**WHAT IS EXPECTED:** Find the line with "2. Deploy the" in the records below. Copy it and every line after it, up to and including the line with "1. Fork the repository".

'''

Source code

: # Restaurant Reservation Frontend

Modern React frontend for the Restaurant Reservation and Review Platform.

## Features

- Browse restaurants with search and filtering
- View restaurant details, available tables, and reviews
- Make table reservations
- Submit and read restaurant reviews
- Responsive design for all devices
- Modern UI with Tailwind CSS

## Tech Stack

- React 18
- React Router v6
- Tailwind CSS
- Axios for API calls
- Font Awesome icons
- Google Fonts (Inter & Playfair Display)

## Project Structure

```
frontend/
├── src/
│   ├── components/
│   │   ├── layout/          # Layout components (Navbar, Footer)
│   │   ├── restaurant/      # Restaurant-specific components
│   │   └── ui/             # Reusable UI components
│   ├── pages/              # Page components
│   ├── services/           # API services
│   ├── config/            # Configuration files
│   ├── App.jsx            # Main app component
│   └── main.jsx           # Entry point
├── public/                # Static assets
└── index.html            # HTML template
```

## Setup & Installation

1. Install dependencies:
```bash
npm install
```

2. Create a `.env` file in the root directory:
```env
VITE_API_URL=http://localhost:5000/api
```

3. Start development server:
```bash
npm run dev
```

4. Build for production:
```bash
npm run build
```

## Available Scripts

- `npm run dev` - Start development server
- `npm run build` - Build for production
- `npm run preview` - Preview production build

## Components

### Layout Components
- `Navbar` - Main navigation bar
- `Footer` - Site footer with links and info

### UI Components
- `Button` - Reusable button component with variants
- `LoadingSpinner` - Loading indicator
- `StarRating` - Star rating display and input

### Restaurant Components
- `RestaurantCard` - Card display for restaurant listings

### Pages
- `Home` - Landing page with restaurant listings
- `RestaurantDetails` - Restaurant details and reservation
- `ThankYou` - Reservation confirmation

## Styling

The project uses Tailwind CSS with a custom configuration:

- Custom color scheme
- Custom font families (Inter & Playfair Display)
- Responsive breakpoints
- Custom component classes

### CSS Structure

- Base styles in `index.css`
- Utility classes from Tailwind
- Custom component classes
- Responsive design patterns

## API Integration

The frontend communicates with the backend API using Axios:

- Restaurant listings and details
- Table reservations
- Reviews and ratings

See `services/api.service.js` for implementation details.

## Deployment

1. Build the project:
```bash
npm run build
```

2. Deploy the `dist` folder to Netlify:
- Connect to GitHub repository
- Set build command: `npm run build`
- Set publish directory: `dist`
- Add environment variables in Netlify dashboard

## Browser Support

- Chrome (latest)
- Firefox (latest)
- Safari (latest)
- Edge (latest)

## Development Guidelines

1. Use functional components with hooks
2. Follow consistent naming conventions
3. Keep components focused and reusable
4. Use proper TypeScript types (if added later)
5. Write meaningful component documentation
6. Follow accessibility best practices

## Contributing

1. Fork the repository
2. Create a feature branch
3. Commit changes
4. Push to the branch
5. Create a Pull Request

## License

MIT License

'''

**ANSWER SECTION:**
2. Deploy the `dist` folder to Netlify:
- Connect to GitHub repository
- Set build command: `npm run build`
- Set publish directory: `dist`
- Add environment variables in Netlify dashboard

## Browser Support

- Chrome (latest)
- Firefox (latest)
- Safari (latest)
- Edge (latest)

## Development Guidelines

1. Use functional components with hooks
2. Follow consistent naming conventions
3. Keep components focused and reusable
4. Use proper TypeScript types (if added later)
5. Write meaningful component documentation
6. Follow accessibility best practices

## Contributing

1. Fork the repository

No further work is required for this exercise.